In recent years, we more often talk about artificial neural networks (ANN) in the field of machine learning. However, ANNs are fundamentally different from the brain, as they are not biologically plausible, especially through the way that information propagates. Naturally, it led to a new type of neural networks - Spiking Neural Networks (SNN). The concepts of SNN are inspired by the biological neuronal mechanisms that can efficiently process discrete spatio-temporal events (spikes). Due to the non-differentiable properties of a spike, it is difficult to use conventional optimization for training SNNs in a supervised fashion. In my presentation, I will introduce the training approaches from Lee, J. H. et al (2016), Lee, C. et al (2019), and Zenke F. et al (2017) as possible solutions for supervised learning in SNNs.

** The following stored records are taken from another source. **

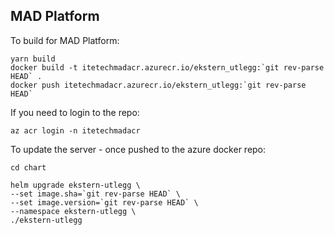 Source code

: ## MAD Platform

To build for MAD Platform:

```
yarn build
docker build -t itetechmadacr.azurecr.io/ekstern_utlegg:`git rev-parse HEAD` .
docker push itetechmadacr.azurecr.io/ekstern_utlegg:`git rev-parse HEAD`
```

If you need to login to the repo:

```
az acr login -n itetechmadacr
```

To update the server - once pushed to the azure docker repo:

```
cd chart

helm upgrade ekstern-utlegg \
--set image.sha=`git rev-parse HEAD` \
--set image.version=`git rev-parse HEAD` \
--namespace ekstern-utlegg \
./ekstern-utlegg
```
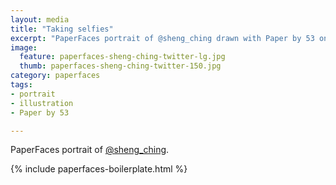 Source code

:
 ```yaml
---
layout: media
title: "Taking selfies"
excerpt: "PaperFaces portrait of @sheng_ching drawn with Paper by 53 on an iPad."
image: 
  feature: paperfaces-sheng-ching-twitter-lg.jpg
  thumb: paperfaces-sheng-ching-twitter-150.jpg
category: paperfaces
tags: 
- portrait
- illustration
- Paper by 53

---
```


PaperFaces portrait of [@sheng_ching](http://twitter.com/sheng_ching).

{% include paperfaces-boilerplate.html %}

Vehicle Brake and Indicator Light Status Recognition Using Spatio-temporal Neural Networks

Giridhar Vadakkumuri Parameswaran

Thu, 6. 8. 2020, https://webroom.hrz.tu-chemnitz.de/gl/jul-2tw-4nz

Detecting the intent of ado vehicle is a pivotal task in realising self-driving capabilities. Recognising the status of brake and turn indicator lights of the ado vehicle helps the ego vehicle to plan its trajectory. By drawing inspiration from the success of deep learning in solving video classification and action recognition tasks, the thesis investigates end to end deep learning techniques to solve the problem of taillight status recognition by utilizing visual data. We investigate the suitability of various deep learning models like CNN, LSTM, ConvLSTM, 3D convolutional networks, spatial attentions networks and their combinations to solve the task. These models are trained and benchmarked on a public dataset from UC Merced. All these models work on a sequence of images of the ado - vehicle and predict its brake and turn indicator light status. Our best method is able to outperform the state of the art in terms of accuracy on the RGB-UC Merced Vehicle Rear Signal Dataset, demonstrating the effectiveness of attention models and temporal networks for vehicle taillight recognition. We also compile and present two large datasets - Bosch Boxy taillight dataset and IAV taillight dataset, which can be utilized by other researchers for solving this task.